We can see how a pivot works when President Nixon slashed NASA's budget, effectively canceling the last three moon landings. It could have been the end, but the folks at Cape Kennedy decided to build the first space stations with the remaining rockets, and we had the Skylab project and the Apollo-Soyuz mission.
While human spaceflight was put on hold robotic mission took priority. The Viking landers were the first successful missions to Mars, and Voyager gave us our first real pictures of the Outer planets. Finally, NASA began testing the space shuttle program. It was around this time that NASA learned to deal with the capricious nature of government funding. According to Eugene Krantz in his book "Tough and Competent," shuttle design meetings were always in flux because budget priorities were never fixed. They also struggled with elected officials who often questioned the value of the space program. Anyone who has worked in corporate IT has endured similar experiences.
The shuttle program looked routine until the Columbia mission and the Challenger accident made it clear that space travel was never going to look like a visit to the airport. As the shuttle program faded away, we created the International Space Station and advanced Robotic missions to Mars with rovers. We even probed the deepest regions of the solar system with the New Horizons probe, which returned the first images of the dwarf planet Pluto. At every step, NASA was learning how to send robots and humans farther and for longer.

The Artemis program was born during the Trump administration, when the president authorized the end of the shuttle program. It had two goals. The first was to improve human space flight and make it cheaper. The second was to establish public-private partnerships with the growing commercial space industry. NASA was instructed in a 2017 memo to put people on the moon. Five years later, Artemis I orbited the moon with a robotic dummy to test the systems. It also identified numerous flaws that needed to be fixed before humans could board the Orion capsule. The moon landing program combined space exploration and commercial mining.

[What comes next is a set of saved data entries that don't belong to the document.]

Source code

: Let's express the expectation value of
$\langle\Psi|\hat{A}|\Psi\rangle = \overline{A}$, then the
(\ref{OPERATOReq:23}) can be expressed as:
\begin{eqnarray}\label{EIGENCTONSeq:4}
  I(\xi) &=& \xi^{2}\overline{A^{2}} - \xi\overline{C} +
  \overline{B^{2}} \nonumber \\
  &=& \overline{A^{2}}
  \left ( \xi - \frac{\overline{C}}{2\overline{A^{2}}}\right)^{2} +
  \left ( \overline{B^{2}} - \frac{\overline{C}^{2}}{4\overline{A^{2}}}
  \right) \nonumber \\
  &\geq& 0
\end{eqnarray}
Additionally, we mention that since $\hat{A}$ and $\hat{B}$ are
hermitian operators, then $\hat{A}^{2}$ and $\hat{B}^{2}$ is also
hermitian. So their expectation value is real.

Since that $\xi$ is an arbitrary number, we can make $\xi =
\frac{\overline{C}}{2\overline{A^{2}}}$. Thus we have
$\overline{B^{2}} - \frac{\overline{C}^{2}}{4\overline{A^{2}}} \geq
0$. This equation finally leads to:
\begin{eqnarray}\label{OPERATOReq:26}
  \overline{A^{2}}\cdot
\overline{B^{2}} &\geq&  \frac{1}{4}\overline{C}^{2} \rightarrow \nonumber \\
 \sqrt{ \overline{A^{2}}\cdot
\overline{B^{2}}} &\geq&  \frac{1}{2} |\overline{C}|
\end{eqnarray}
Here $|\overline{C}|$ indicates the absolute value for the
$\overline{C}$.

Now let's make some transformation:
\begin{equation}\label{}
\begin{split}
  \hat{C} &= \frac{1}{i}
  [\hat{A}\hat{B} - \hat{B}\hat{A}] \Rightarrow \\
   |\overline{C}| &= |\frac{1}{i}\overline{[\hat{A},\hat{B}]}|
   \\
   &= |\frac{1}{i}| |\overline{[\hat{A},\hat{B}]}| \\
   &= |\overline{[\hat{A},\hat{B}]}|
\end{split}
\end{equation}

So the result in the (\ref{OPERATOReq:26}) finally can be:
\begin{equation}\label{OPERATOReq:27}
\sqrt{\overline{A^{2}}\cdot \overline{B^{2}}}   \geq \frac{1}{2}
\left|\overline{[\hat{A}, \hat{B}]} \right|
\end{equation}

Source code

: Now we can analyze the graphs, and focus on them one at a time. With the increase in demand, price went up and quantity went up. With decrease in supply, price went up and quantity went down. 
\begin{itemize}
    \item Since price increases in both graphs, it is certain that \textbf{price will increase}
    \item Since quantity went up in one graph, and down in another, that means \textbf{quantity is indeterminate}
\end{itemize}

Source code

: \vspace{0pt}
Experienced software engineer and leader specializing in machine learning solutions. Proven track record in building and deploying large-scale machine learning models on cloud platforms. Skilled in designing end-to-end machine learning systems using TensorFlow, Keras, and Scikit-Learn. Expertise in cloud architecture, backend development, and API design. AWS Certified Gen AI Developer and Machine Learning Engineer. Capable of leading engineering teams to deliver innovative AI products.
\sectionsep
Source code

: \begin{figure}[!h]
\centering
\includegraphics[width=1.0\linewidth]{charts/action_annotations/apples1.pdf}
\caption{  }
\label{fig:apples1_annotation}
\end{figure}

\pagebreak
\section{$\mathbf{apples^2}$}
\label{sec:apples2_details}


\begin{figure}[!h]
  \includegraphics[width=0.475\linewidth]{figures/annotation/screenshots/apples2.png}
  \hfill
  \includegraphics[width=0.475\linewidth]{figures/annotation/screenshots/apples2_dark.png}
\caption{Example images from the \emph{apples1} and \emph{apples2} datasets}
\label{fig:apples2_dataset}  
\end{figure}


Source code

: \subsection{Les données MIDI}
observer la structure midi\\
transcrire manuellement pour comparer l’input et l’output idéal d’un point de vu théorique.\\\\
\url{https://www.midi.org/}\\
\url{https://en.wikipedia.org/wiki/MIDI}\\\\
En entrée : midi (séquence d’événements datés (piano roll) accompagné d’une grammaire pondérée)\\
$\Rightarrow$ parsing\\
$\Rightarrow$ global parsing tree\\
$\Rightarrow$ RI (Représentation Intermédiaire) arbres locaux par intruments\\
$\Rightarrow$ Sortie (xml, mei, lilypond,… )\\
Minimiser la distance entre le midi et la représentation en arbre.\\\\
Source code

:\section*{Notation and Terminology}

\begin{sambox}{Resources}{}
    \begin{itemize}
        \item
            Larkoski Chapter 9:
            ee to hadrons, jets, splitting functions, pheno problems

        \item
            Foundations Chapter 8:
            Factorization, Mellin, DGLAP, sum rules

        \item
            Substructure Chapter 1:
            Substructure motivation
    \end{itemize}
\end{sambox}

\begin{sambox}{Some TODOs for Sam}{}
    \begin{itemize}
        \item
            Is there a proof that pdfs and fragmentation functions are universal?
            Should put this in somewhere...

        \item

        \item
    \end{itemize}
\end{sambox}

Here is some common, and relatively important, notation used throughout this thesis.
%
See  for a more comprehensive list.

It is easy to write a memo, but it is harder to put that vision into practice. NASA began with a clean sheet of paper and drew on elements from the shuttle program and the solid rocket boosters, combining them with impressive upgrades to the Saturn V rocket. Mindful of the failures of the Shuttle program, safety was placed front and center in the construction and launch preparations. Artemis was a different type of space program because it adopted an open-source ethos, sharing technical specifications with companies like Blue Origin and SpaceX. Artemis also expanded the community of space-faring nations, with 72 countries joining the Artemis Accords, providing technology and scientists for the program. Soon, we will have a Kenyan astronaut thanks to Artemis.

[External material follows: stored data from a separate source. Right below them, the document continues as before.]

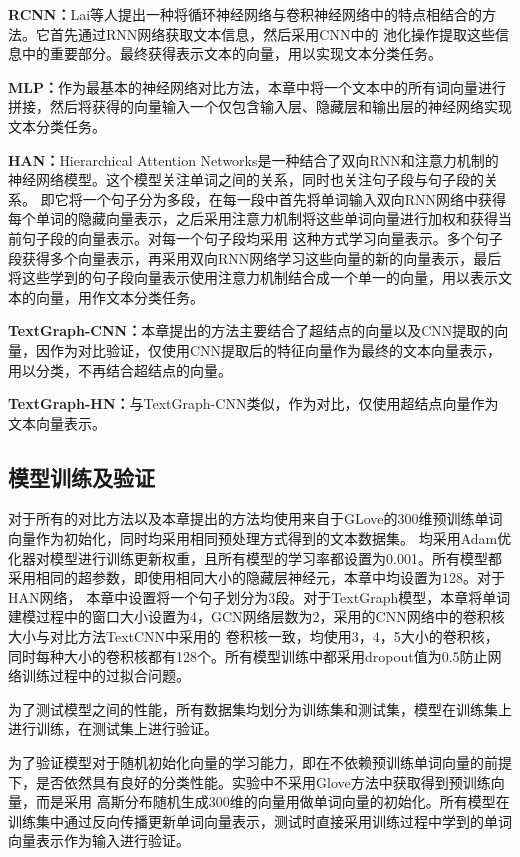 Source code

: \textbf{RCNN：}Lai等人提出一种将循环神经网络与卷积神经网络中的特点相结合的方法。它首先通过RNN网络获取文本信息，然后采用CNN中的
池化操作提取这些信息中的重要部分。最终获得表示文本的向量，用以实现文本分类任务。

\textbf{MLP：}作为最基本的神经网络对比方法，本章中将一个文本中的所有词向量进行拼接，然后将获得的向量输入一个仅包含输入层、隐藏层和输出层的神经网络实现文本分类任务。

\textbf{HAN：}Hierarchical Attention Networks是一种结合了双向RNN和注意力机制的神经网络模型。这个模型关注单词之间的关系，同时也关注句子段与句子段的关系。
即它将一个句子分为多段，在每一段中首先将单词输入双向RNN网络中获得每个单词的隐藏向量表示，之后采用注意力机制将这些单词向量进行加权和获得当前句子段的向量表示。对每一个句子段均采用
这种方式学习向量表示。多个句子段获得多个向量表示，再采用双向RNN网络学习这些向量的新的向量表示，最后将这些学到的句子段向量表示使用注意力机制结合成一个单一的向量，用以表示文本的向量，用作文本分类任务。

\textbf{TextGraph-CNN：}本章提出的方法主要结合了超结点的向量以及CNN提取的向量，因作为对比验证，仅使用CNN提取后的特征向量作为最终的文本向量表示，用以分类，不再结合超结点的向量。

\textbf{TextGraph-HN：}与TextGraph-CNN类似，作为对比，仅使用超结点向量作为文本向量表示。
\subsection{模型训练及验证}
对于所有的对比方法以及本章提出的方法均使用来自于GLove的300维预训练单词向量作为初始化，同时均采用相同预处理方式得到的文本数据集。
均采用Adam优化器对模型进行训练更新权重，且所有模型的学习率都设置为0.001。所有模型都采用相同的超参数，即使用相同大小的隐藏层神经元，本章中均设置为128。对于HAN网络，
本章中设置将一个句子划分为3段。对于TextGraph模型，本章将单词建模过程中的窗口大小设置为4，GCN网络层数为2，采用的CNN网络中的卷积核大小与对比方法TextCNN中采用的
卷积核一致，均使用3，4，5大小的卷积核，同时每种大小的卷积核都有128个。所有模型训练中都采用dropout值为0.5防止网络训练过程中的过拟合问题。

为了测试模型之间的性能，所有数据集均划分为训练集和测试集，模型在训练集上进行训练，在测试集上进行验证。

为了验证模型对于随机初始化向量的学习能力，即在不依赖预训练单词向量的前提下，是否依然具有良好的分类性能。实验中不采用Glove方法中获取得到预训练向量，而是采用
高斯分布随机生成300维的向量用做单词向量的初始化。所有模型在训练集中通过反向传播更新单词向量表示，测试时直接采用训练过程中学到的单词向量表示作为输入进行验证。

It is not all sunshine and unicorns for Artemis. The email client on the Orion spacecraft is not working, and the plumbing will need to be improved for the next missions. I am also skeptical that SpaceX will be as interested in safety as NASA. Finally, the competition between SpaceX and Blue Origin might look like a gigantic ego stroke for the billionaires who want their hardware landed on the moon.
The benefits of the Artemis program look promising. It could be an opportunity to establish a permanent settlement on the moon if we can find water ice. The real gold rush would be finding rare Earth elements on the moon. It would provide an alternative source and be a potentially unlimited supply for the global tech industry. It is a more sustainable, sober, and long-term approach to space exploration, and I am happy to see it in my lifetime. Author Robert A. Heinlein wrote a book entitled "The Moon is a Harsh Mistress." The amount of money, prestige, and scientific knowledge gained by returning to the moon makes it a worthy mistress to chase. It is nice to see Artemis leading the effort.